During the sporting downtime, there is naturally a relative strength in online casino, bingo and iGaming products. This, coupled with the areas highlighted above, form the majority of the most immediate hiring decisions.
Also, as previously discussed, many long-term recruitment priorities have been able to continue. A wide variety of our international client base is in a position to plan for their return to the previous scope of business and on launching new projects.
The ever-growing iGaming conference calendar has also felt the far-reaching consequences of the global response. Events spanning most continents are rescheduling for later in the year.
Opportunity and resilience have been found in crisis by some, and a range of virtual conference events have been turned around quickly by several industry figures. As an example, Smile-Expo organized a COVID-19 response event as a virtual conference. It took place on April 17, bringing together a range of relevant iGaming speakers.
This online forum is a welcome solution.

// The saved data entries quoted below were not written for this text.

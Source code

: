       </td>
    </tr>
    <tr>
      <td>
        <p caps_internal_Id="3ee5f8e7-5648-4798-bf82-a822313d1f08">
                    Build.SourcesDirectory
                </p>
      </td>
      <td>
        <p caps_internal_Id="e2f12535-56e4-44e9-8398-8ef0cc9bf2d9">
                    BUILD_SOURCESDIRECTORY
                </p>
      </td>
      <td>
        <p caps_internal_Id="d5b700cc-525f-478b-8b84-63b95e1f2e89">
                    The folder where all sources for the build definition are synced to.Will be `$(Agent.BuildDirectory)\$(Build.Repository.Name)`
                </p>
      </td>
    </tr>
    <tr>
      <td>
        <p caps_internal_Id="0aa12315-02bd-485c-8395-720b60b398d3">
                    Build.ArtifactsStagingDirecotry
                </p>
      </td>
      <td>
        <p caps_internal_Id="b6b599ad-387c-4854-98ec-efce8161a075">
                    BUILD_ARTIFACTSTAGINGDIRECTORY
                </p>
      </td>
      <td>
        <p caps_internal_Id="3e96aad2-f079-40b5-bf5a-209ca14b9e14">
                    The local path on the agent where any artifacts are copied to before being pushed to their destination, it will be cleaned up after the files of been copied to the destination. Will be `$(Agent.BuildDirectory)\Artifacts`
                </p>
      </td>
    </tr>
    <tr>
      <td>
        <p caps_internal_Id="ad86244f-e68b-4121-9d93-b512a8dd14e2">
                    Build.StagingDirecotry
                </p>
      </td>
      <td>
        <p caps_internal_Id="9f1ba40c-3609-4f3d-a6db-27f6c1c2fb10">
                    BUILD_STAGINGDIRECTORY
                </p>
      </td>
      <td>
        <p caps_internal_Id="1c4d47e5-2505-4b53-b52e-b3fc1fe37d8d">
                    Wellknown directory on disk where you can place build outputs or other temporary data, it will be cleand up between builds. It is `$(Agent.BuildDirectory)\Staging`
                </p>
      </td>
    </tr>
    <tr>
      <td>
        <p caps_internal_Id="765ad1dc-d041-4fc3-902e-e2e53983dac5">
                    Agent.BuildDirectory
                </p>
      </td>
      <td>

Discussion of the likely implications and opportunities for rebuilding that will arise as we come through to the other side of the crisis is essential.
With the SBC Digital Summit also due to take place next week, there is evidence of adaptation to be found from many sources.
For those willing and able to embrace change in the face of unprecedented external challenges to the industry, there has been a way forward. There are certainly opportunities to allow key talent to continue in delivering as they have been employed to do.
The switch to the remote working structure as an immediate, temporary response has been unavoidable. We may now see an acceleration in the movement towards a more flexible working norm in the longer term.